Exercise brief:
Look through the material below and show every line with the word "бустера".

Material provided:
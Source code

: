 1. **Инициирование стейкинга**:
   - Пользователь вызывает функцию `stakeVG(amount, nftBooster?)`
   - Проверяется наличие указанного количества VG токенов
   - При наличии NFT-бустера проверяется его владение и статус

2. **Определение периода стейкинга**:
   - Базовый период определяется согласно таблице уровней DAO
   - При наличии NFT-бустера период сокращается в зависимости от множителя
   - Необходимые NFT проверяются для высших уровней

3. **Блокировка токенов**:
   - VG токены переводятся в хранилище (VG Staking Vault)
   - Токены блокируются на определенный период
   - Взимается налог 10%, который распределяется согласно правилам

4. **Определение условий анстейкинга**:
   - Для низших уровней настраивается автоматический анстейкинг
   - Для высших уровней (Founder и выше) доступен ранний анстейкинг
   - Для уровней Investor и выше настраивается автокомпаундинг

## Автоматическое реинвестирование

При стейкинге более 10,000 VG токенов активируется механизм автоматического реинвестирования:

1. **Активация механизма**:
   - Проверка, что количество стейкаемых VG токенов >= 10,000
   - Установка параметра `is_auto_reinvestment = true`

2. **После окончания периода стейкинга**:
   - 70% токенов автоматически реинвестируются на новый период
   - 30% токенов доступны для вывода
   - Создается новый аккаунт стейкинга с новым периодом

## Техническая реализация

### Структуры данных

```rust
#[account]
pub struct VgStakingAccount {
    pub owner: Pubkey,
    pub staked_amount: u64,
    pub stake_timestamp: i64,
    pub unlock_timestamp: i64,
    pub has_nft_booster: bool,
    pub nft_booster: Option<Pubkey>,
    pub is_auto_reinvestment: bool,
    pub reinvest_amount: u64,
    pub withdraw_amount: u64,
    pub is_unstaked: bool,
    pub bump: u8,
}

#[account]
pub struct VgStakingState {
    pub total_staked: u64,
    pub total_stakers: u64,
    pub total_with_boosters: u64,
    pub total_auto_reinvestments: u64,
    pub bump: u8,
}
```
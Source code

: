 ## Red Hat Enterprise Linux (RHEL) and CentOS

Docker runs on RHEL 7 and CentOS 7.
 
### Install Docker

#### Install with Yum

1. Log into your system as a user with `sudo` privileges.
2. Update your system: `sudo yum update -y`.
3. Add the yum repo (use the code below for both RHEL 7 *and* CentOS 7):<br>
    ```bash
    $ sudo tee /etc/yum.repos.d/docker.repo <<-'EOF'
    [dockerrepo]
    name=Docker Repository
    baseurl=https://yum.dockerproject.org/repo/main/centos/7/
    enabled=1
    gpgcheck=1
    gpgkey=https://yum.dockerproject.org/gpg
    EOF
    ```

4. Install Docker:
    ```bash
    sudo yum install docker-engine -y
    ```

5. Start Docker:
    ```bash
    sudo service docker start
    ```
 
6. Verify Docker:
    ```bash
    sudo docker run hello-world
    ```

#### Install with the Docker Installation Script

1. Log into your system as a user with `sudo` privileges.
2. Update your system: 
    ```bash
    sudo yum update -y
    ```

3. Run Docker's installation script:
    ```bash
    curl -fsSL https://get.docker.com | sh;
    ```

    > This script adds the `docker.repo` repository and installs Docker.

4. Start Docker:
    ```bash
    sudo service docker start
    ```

Exercise answer:
   - При наличии NFT-бустера проверяется его владение и статус
   - При наличии NFT-бустера период сокращается в зависимости от множителя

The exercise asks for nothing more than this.